T3D: Towards 3D Medical Image Understanding through Vision-Language Pre-training

Che Liu,Cheng Ouyang,Yinda Chen,Cesar César Quilodrán-Casas,Lei Ma,Jie Fu,Yike Guo,Anand Shah,Wenjia Bai,Rossella Arcucci
2023-12-05
Abstract:Expert annotation of 3D medical image for downstream analysis is resource-intensive, posing challenges in clinical applications. Visual self-supervised learning (vSSL), though effective for learning visual invariance, neglects the incorporation of domain knowledge from medicine. To incorporate medical knowledge into visual representation learning, vision-language pre-training (VLP) has shown promising results in 2D image. However, existing VLP approaches become generally impractical when applied to high-resolution 3D medical images due to GPU hardware constraints and the potential loss of critical details caused by downsampling, which is the intuitive solution to hardware constraints. To address the above limitations, we introduce T3D, the first VLP framework designed for high-resolution 3D medical images. T3D incorporates two text-informed pretext tasks: (\lowerromannumeral{1}) text-informed contrastive learning; (\lowerromannumeral{2}) text-informed image restoration. These tasks focus on learning 3D visual representations from high-resolution 3D medical images and integrating clinical knowledge from radiology reports, without distorting information through forced alignment of downsampled volumes with detailed anatomical text. Trained on a newly curated large-scale dataset of 3D medical images and radiology reports, T3D significantly outperforms current vSSL methods in tasks like organ and tumor segmentation, as well as disease classification. This underlines T3D's potential in representation learning for 3D medical image analysis. All data and code will be available upon acceptance.
Computer Vision and Pattern Recognition,Computation and Language,Machine Learning,Image and Video Processing
What problem does this paper attempt to address?

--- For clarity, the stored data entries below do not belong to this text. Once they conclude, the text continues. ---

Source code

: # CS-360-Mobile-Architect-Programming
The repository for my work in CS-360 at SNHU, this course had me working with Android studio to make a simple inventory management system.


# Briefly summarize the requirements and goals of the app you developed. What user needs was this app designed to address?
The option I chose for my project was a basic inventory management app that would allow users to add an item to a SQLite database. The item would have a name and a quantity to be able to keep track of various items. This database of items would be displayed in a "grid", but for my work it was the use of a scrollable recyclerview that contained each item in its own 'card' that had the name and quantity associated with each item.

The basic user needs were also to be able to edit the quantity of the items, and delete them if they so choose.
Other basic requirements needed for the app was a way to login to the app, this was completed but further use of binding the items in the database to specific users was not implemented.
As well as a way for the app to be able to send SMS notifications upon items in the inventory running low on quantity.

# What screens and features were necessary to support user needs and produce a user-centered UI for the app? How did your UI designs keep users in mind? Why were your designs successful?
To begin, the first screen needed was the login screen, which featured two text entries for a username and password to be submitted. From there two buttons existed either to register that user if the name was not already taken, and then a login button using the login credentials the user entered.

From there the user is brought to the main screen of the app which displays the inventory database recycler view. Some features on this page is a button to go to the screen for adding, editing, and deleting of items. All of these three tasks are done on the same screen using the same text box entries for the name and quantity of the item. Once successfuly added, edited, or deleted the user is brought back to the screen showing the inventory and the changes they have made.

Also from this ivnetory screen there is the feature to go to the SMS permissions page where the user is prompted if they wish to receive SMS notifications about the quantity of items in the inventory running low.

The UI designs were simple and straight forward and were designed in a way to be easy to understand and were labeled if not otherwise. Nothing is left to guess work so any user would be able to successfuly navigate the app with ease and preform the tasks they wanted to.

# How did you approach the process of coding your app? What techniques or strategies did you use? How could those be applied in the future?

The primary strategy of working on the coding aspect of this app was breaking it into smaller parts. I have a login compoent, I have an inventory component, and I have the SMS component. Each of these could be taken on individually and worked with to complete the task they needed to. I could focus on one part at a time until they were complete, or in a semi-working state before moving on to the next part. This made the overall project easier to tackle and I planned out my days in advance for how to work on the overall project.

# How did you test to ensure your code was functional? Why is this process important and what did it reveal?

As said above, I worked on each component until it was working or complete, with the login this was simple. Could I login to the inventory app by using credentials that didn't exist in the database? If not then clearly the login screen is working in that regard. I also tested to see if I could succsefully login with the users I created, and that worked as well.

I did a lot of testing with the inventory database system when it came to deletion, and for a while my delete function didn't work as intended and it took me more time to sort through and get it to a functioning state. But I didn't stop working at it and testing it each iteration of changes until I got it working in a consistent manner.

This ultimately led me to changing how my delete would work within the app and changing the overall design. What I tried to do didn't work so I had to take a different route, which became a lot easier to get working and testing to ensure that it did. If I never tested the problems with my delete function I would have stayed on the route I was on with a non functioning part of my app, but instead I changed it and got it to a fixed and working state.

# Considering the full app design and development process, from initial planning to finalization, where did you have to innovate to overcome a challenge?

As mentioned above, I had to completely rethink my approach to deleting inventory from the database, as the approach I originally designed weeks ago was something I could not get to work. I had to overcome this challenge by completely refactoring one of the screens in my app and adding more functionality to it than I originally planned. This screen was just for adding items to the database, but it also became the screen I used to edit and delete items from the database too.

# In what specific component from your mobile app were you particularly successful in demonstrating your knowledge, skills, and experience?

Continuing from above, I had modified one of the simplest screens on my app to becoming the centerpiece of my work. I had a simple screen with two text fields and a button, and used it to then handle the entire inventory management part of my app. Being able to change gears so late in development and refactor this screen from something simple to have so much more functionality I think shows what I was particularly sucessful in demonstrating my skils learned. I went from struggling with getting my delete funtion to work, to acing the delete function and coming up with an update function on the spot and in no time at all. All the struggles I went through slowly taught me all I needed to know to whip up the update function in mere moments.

The paper aims to address the following issues: In 3D medical image analysis, expert annotation of 3D medical images required for downstream analysis is a resource-intensive task, posing challenges for clinical applications. Although visual self-supervised learning (vSSL) excels in learning visual invariance, it neglects to incorporate domain knowledge from the medical field. Additionally, existing visual language pre-training (VLP) methods are often constrained by GPU hardware limitations when applied to high-resolution 3D medical images, and downsampling may lead to the loss of critical details, making them impractical. To address these issues, the paper proposes T3D—the first VLP framework specifically designed for high-resolution 3D medical images. T3D learns visual representations through two text-guided pre-training tasks: (1) text-guided contrastive learning; (2) text-guided image reconstruction. These tasks aim to learn visual representations from high-resolution 3D medical images and incorporate clinical knowledge from radiology reports without distorting information through forced alignment between downsampled volumes and detailed anatomical texts. By training on a new dataset containing a large number of 3D medical images and radiology reports, T3D significantly outperforms current vSSL methods in tasks such as organ segmentation, tumor segmentation, and disease classification, demonstrating its potential in 3D medical image analysis.